Your goal »
When you reach the line containing "- Failed request IDs for debugging purposes" in the records below, start copying exactly, and stop once you have copied the line containing "We've verified that".

*** Records to process Section Begins ***

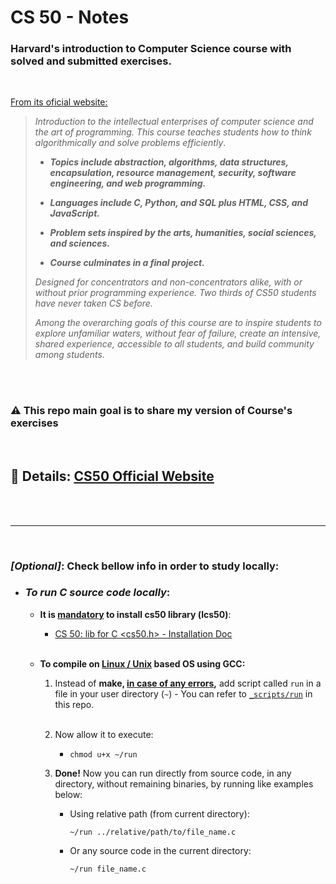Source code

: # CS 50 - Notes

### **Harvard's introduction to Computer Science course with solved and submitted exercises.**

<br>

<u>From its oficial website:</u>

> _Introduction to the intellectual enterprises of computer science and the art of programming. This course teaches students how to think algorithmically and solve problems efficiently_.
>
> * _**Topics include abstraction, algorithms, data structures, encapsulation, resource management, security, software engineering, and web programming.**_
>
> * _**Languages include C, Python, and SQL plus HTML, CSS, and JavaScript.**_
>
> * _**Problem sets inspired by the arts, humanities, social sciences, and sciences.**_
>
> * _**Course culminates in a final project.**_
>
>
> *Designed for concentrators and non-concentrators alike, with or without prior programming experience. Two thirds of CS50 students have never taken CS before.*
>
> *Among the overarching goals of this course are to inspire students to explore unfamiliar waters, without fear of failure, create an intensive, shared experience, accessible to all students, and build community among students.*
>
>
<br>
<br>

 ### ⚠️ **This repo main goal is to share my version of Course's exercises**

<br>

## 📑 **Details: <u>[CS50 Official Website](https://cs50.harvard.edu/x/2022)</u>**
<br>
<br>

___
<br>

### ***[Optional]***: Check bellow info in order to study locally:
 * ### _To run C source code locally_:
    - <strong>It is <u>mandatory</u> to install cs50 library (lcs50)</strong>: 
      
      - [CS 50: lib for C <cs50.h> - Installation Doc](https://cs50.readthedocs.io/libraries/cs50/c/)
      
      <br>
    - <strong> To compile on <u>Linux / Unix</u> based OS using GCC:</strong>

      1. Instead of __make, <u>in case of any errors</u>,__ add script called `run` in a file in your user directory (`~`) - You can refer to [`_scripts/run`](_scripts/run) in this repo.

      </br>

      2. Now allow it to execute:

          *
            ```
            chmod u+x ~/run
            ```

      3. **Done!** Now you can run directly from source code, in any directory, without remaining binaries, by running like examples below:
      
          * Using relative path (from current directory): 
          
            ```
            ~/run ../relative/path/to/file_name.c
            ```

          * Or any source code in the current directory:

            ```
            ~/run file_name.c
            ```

*** Records to process Section Ends ***
*** Records to process Section Begins ***

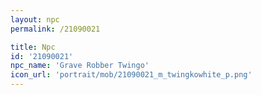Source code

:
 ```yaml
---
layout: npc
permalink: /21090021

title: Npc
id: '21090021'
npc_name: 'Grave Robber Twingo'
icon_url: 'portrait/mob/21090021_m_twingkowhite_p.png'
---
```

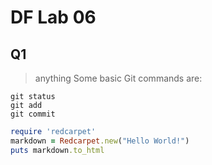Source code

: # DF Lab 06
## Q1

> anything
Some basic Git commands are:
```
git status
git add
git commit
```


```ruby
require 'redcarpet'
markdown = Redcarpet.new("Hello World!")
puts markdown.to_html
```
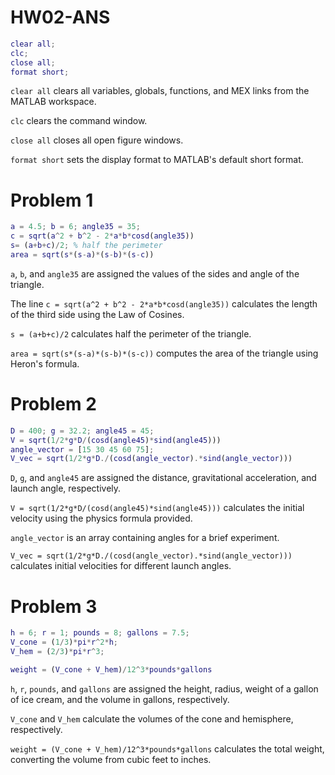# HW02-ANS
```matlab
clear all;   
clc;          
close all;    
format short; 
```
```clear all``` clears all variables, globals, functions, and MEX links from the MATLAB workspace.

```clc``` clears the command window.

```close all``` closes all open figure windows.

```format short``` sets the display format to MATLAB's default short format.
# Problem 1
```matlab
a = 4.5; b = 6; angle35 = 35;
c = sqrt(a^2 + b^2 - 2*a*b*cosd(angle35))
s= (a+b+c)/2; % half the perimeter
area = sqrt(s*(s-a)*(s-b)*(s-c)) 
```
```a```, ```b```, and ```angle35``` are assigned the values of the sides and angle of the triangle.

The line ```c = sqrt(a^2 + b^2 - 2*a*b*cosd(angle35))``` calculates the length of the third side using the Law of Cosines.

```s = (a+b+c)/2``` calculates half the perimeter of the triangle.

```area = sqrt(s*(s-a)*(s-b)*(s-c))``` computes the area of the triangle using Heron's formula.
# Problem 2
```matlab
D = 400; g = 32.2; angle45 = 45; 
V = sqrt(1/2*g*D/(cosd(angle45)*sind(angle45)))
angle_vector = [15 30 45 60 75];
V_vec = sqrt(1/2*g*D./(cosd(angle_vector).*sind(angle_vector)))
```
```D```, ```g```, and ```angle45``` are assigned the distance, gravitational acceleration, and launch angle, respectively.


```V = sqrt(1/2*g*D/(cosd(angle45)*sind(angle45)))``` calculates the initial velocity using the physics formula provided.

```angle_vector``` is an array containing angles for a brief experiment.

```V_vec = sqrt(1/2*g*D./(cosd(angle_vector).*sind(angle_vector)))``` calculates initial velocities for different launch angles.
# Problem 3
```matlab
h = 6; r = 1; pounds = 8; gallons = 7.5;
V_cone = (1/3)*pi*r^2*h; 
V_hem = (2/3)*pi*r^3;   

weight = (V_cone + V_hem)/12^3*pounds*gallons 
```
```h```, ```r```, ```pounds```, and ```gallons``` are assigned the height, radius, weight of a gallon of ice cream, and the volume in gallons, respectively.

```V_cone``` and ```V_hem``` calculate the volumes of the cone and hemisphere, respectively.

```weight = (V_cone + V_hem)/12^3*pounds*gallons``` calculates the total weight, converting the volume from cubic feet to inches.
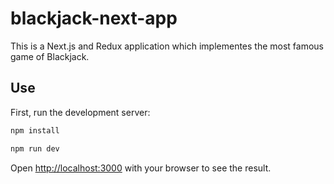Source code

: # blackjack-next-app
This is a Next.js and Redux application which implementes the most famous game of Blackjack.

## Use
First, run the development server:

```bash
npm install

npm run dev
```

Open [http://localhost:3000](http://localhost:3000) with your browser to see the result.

*** Records to process Section Ends ***
*** Records to process Section Begins ***

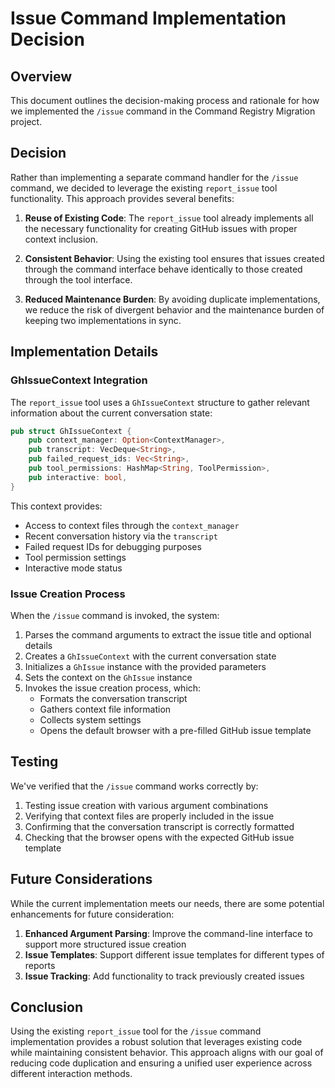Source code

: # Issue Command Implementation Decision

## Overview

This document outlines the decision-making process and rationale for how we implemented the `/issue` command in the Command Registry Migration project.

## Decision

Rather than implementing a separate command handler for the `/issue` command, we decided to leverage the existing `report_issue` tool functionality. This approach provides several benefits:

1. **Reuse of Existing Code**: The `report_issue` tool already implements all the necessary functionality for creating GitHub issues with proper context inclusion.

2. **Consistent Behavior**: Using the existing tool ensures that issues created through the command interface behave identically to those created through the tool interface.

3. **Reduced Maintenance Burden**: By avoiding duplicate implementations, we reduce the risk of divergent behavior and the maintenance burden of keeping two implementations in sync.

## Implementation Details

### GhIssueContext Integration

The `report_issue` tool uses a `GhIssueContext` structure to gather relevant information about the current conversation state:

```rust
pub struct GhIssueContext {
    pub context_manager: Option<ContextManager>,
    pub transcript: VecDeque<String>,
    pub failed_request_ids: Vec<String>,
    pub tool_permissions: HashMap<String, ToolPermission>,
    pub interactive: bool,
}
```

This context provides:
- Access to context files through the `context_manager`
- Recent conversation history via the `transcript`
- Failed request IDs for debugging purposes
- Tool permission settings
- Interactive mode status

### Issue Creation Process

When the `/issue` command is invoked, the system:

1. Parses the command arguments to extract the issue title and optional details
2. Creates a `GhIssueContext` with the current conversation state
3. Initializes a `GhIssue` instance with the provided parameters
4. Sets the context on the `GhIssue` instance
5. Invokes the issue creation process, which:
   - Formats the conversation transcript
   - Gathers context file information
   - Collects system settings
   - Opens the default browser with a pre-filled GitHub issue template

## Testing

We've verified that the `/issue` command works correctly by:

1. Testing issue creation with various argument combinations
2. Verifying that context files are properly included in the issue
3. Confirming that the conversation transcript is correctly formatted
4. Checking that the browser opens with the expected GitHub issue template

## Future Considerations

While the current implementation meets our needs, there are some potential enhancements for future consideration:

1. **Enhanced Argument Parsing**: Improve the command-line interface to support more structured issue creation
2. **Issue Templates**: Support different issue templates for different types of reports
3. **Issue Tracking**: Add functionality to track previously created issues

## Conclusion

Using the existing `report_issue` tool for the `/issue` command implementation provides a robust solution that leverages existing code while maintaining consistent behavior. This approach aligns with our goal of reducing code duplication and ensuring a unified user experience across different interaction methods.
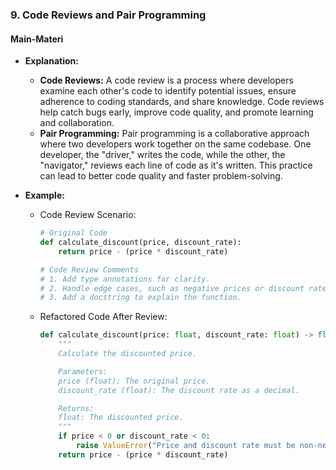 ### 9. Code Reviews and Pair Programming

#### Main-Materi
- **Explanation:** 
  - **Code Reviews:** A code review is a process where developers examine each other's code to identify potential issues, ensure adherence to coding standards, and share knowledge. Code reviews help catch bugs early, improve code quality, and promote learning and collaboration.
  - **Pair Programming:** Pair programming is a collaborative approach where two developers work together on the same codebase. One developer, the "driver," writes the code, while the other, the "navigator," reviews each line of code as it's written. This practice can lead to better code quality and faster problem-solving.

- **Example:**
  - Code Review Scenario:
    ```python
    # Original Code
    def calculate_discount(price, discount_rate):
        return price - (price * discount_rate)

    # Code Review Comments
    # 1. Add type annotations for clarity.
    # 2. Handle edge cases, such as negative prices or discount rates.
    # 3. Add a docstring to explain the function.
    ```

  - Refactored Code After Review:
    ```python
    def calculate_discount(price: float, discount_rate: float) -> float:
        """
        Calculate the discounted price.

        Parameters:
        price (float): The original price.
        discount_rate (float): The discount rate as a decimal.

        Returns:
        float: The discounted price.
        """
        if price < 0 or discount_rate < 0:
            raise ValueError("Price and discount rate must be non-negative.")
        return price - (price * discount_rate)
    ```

*** Records to process Section Ends ***

Exercise result »
- Failed request IDs for debugging purposes
- Tool permission settings
- Interactive mode status

### Issue Creation Process

When the `/issue` command is invoked, the system:

1. Parses the command arguments to extract the issue title and optional details
2. Creates a `GhIssueContext` with the current conversation state
3. Initializes a `GhIssue` instance with the provided parameters
4. Sets the context on the `GhIssue` instance
5. Invokes the issue creation process, which:
   - Formats the conversation transcript
   - Gathers context file information
   - Collects system settings
   - Opens the default browser with a pre-filled GitHub issue template

## Testing

We've verified that the `/issue` command works correctly by:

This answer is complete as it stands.